The problem
Copy, from the material below, each line that contains the word "class".

Information given
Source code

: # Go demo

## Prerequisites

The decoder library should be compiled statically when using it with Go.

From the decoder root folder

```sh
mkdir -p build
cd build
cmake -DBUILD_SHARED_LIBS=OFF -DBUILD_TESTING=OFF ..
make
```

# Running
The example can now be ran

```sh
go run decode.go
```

--

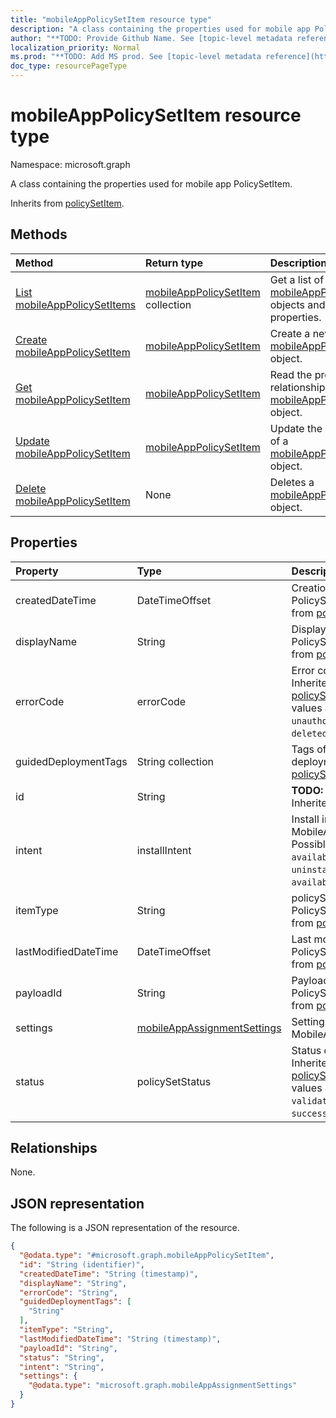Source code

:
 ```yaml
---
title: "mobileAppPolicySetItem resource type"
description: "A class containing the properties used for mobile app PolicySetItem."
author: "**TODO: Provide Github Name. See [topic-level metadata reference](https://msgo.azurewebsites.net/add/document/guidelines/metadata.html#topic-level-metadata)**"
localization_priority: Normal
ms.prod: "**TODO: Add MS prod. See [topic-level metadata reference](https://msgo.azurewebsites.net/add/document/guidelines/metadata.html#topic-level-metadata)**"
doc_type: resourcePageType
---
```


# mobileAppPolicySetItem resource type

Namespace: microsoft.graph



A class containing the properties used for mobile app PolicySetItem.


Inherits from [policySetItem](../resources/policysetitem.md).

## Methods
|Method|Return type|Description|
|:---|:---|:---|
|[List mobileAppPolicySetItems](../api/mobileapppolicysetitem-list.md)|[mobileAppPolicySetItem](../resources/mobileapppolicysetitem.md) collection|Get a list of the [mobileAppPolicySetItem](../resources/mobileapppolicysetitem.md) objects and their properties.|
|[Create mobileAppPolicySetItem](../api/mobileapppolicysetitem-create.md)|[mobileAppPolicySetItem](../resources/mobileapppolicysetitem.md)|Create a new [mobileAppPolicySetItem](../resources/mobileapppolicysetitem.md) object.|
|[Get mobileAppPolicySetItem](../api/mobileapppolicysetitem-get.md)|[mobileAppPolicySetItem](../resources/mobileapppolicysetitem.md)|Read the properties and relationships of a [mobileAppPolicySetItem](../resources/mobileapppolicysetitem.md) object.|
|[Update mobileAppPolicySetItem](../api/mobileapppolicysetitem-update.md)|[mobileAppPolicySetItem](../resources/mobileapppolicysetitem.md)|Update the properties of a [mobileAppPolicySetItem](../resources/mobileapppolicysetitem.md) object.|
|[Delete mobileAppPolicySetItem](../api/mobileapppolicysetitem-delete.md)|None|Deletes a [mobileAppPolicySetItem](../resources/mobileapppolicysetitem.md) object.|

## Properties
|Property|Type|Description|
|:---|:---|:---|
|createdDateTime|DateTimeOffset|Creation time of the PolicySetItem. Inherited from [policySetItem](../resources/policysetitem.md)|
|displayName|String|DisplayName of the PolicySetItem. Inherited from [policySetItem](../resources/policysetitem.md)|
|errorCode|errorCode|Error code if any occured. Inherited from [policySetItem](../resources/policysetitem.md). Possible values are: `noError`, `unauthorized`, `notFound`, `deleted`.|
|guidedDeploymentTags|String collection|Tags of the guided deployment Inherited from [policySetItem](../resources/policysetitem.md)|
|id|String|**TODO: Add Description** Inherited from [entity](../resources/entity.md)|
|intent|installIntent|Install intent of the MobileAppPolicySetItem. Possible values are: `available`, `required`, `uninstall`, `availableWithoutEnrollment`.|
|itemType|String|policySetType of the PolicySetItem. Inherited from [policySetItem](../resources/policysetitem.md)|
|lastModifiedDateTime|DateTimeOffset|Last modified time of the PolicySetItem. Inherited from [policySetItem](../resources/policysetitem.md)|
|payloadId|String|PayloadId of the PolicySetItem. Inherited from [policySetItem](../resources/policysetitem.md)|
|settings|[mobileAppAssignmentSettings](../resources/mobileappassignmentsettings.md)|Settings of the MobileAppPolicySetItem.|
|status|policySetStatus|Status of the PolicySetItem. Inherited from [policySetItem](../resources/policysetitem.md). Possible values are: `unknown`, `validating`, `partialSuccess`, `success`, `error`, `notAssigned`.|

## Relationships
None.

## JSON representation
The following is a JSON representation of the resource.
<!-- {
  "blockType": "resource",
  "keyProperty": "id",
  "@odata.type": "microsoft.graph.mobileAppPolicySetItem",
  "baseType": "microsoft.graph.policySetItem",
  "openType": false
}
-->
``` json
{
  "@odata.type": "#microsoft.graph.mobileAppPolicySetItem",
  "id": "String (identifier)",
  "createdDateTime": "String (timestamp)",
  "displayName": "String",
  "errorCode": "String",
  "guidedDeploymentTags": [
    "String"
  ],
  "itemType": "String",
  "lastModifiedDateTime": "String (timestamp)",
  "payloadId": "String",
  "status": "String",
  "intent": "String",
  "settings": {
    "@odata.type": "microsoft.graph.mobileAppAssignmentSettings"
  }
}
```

Result below
description: "A class containing the properties used for mobile app PolicySetItem."
A class containing the properties used for mobile app PolicySetItem.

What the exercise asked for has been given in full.